Looking at the entries, say how many lines contain the string "fails". Offer nothing besides the number.

* _Record excerpts_

--- --- ---

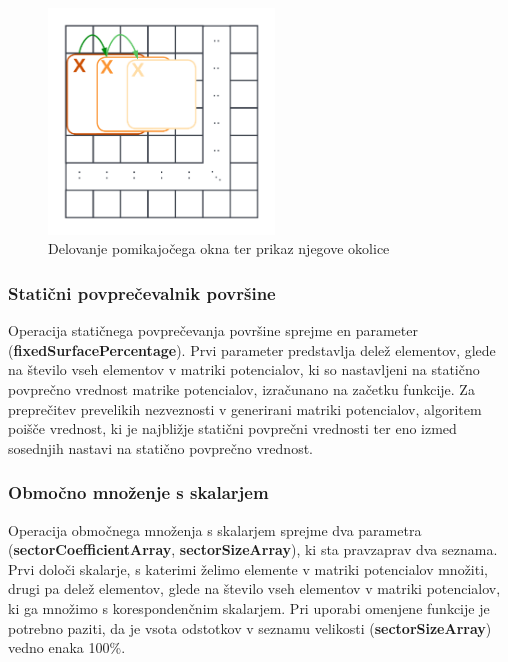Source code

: \documentclass[a4paper,twoside,openright,12pt,slovene]{book}
\begin{document}
\begin{figure}[H]
    \centering
    \includegraphics[width=60mm]{Slike/Dinamični povprečevalnik.png}
    \caption{Delovanje pomikajočega okna ter prikaz njegove okolice}
    \label{fig:pomikajočeOkno}
\end{figure}


\subsubsection{Statični povprečevalnik površine}
\label{statičniPovprečevalnik}

Operacija statičnega povprečevanja površine sprejme en parameter (\textbf{fixedSurfacePercentage}). Prvi parameter predstavlja delež elementov, glede na število vseh elementov v matriki potencialov, ki so nastavljeni na statično povprečno vrednost matrike potencialov, izračunano na začetku funkcije. Za preprečitev prevelikih nezveznosti v generirani matriki potencialov, algoritem poišče vrednost, ki je najbližje statični povprečni vrednosti ter eno izmed sosednjih nastavi na statično povprečno vrednost.


\subsubsection{Območno množenje s skalarjem}
\label{območnoMnoženje}

Operacija območnega množenja s skalarjem sprejme dva parametra (\textbf{sectorCoefficientArray}, \textbf{sectorSizeArray}), ki sta pravzaprav dva seznama. Prvi določi skalarje, s katerimi želimo elemente v matriki potencialov množiti, drugi pa delež elementov, glede na število vseh elementov v matriki potencialov, ki ga množimo s korespondenčnim skalarjem. Pri uporabi omenjene funkcije je potrebno paziti, da je vsota odstotkov v seznamu velikosti (\textbf{sectorSizeArray}) vedno enaka 100\%.
\end{document}

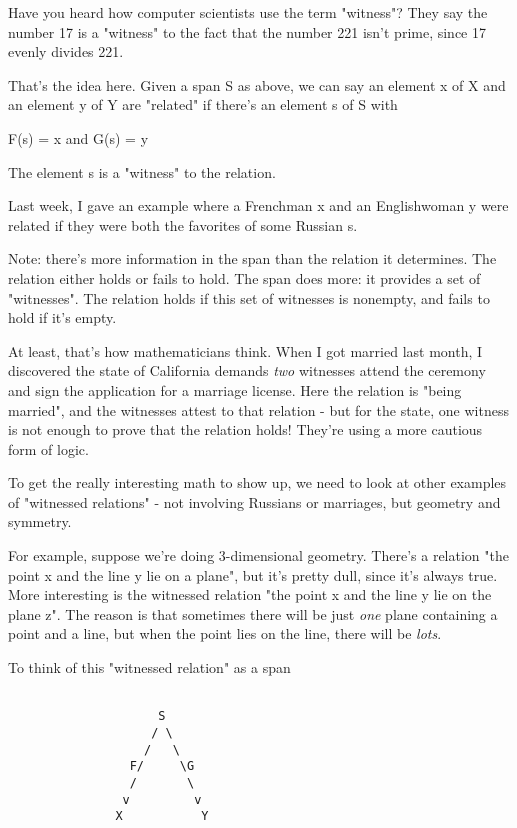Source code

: Have you heard how computer scientists use the term
"witness"?  They say the number 17 is a "witness"
to the fact that the number 221 isn't prime, since 17 evenly divides
221.

That's the idea here.  Given a span S as above, we can say an element
x of X and an element y of Y are "related" if there's an
element s of S with

F(s) = x and G(s) = y

The element s is a "witness" to the relation.  

Last week, I gave an example where a Frenchman x and an Englishwoman y 
were related if they were both the favorites of some Russian s.  

Note: there's more information in the span than the relation it 
determines.  The relation either holds or fails to hold.  The span 
does more: it provides a set of "witnesses".  The relation holds 
if this set of witnesses is nonempty, and fails to hold if it's empty.  

At least, that's how mathematicians think.  When 
I got married last month, I discovered the state of California demands 
\emph{two} witnesses attend the ceremony and sign the application for a 
marriage license.   Here the relation is "being married", and the 
witnesses attest to that relation - but for the state, one witness 
is not enough to prove that the relation holds!  They're using a more 
cautious form of logic.

To get the really interesting math to show up, we need to look at
other examples of "witnessed relations" - not involving Russians
or marriages, but geometry and symmetry.

For example, suppose we're doing 3-dimensional geometry.  There's a
relation "the point x and the line y lie on a plane",
but it's pretty dull, since it's always true.  More interesting is the
witnessed relation "the point x and the line y lie on the plane
z".  The reason is that sometimes there will be just \emph{one} plane
containing a point and a line, but when the point lies on the line,
there will be \emph{lots}.

To think of this "witnessed relation" as a span


\begin{verbatim}

                     S
                    / \
                   /   \
                 F/     \G
                 /       \
                v         v 
               X           Y
\end{verbatim}
    
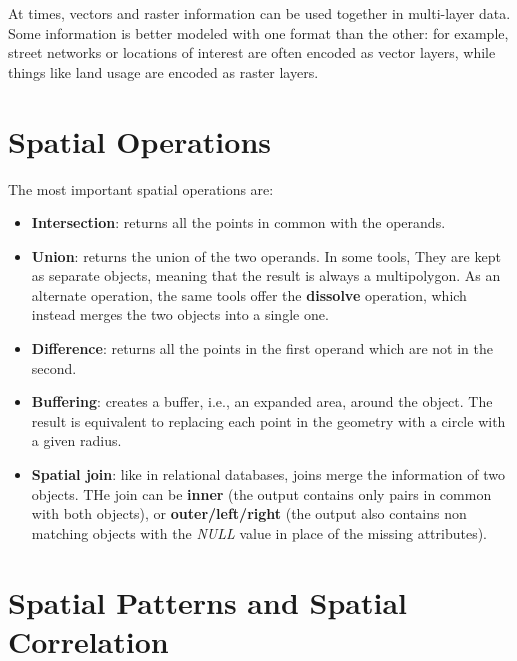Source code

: At times, vectors and raster information can be used together in multi-layer data. Some information is better modeled with one format than the other: for example, street networks or locations of interest are often encoded as vector layers, while things like land usage are encoded as raster layers.

\section{Spatial Operations}

The most important spatial operations are:
\begin{itemize}
    \item \textbf{Intersection}: returns all the points in common with the operands.
    \item \textbf{Union}: returns the union of the two operands. In some tools, They are kept as separate objects, meaning that the result is always a multipolygon. As an alternate operation, the same tools offer the \textbf{dissolve} operation, which instead merges the two objects into a single one.
    \item \textbf{Difference}: returns all the points in the first operand which are not in the second.
    \item \textbf{Buffering}: creates a buffer, i.e., an expanded area, around the object. The result is equivalent to replacing each point in the geometry with a circle with a given radius.
    \item \textbf{Spatial join}: like in relational databases, joins merge the information of two objects. THe join can be \textbf{inner} (the output contains only pairs in common with both objects), or \textbf{outer/left/right} (the output also contains non matching objects with the \textit{NULL} value in place of the missing attributes). 
\end{itemize}

\section{Spatial Patterns and Spatial Correlation}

--- --- ---

* _Exercise output_
2